View Marketing as an Investment – Not an Expense

Marketing is a powerful engine for growth and success. Stay fully invested in your company’s vision in order to achieve superior returns.

Peter Drucker, known as the father of business consulting, once said, “Because the purpose of business is to create a customer, the business enterprise has two—and only two—basic functions: marketing and innovation. Marketing and innovation produce results; all the rest are costs.”

Although modern business owners are often inclined to see marketing as an expense, Drucker’s view of marketing as an investment that drives results is far more accurate. Although many businesses cut their marketing when sales are low, in order to save money, they should instead increase their marketing in order to return sales to a healthy level.

FOCUS ON BUILDING A MOAT AROUND YOUR BUSINESS

When businesses treat marketing as a cost, they focus on short-term sales and ignore the long term. For these companies, most of their marketing dollars go toward tangible purchases, for example, an ad or a click on Google. These expenditures provide returns, but they have minimal ability to continue to drive value after the money has been spent.
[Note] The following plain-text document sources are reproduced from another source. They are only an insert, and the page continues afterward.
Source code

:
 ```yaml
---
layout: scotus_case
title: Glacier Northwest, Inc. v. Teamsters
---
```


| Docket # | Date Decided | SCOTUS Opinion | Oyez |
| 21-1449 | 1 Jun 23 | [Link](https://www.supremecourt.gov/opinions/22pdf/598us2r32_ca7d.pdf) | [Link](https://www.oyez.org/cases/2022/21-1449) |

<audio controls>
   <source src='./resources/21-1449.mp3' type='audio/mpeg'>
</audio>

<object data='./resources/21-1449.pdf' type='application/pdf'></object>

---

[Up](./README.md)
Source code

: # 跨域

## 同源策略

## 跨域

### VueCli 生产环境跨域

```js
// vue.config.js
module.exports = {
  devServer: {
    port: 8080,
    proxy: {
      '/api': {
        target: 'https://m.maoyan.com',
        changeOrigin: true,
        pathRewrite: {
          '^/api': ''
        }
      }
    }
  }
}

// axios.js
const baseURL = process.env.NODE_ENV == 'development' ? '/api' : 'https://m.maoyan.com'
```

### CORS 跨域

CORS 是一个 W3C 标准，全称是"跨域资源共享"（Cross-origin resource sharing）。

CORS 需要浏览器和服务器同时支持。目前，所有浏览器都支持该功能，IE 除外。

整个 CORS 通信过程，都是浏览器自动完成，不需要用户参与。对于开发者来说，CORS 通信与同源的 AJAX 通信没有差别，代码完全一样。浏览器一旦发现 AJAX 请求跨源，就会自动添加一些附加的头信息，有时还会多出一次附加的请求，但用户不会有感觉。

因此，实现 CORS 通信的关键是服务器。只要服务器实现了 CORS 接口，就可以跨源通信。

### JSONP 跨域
A coupon placed in a newspaper may result in a sale, but it is unlikely to help to retain that customer or to continue to draw customers after it has gone out of print.

If you want your company to continue growing, your goal should be to build as much of a moat around your business as you can. This is achieved by continuous investment of marketing dollars into your company’s owned assets. Such investments may include updating your message and website every year, producing customer video testimonials for use as sales tools, developing a series of educational webinars, and investing in the development of relevant content that can be used for thought leadership and for SEO. Although these efforts may not produce short-term returns, they will certainly aid in strengthening your business over time. The problem is that if you only look for marketing initiatives that guarantee an immediate ROI—consistent with a view of marketing as an expense—you will never plant any of these long-term marketing seeds and therefore never begin to build the moat that is necessary for a sustainable competitive advantage.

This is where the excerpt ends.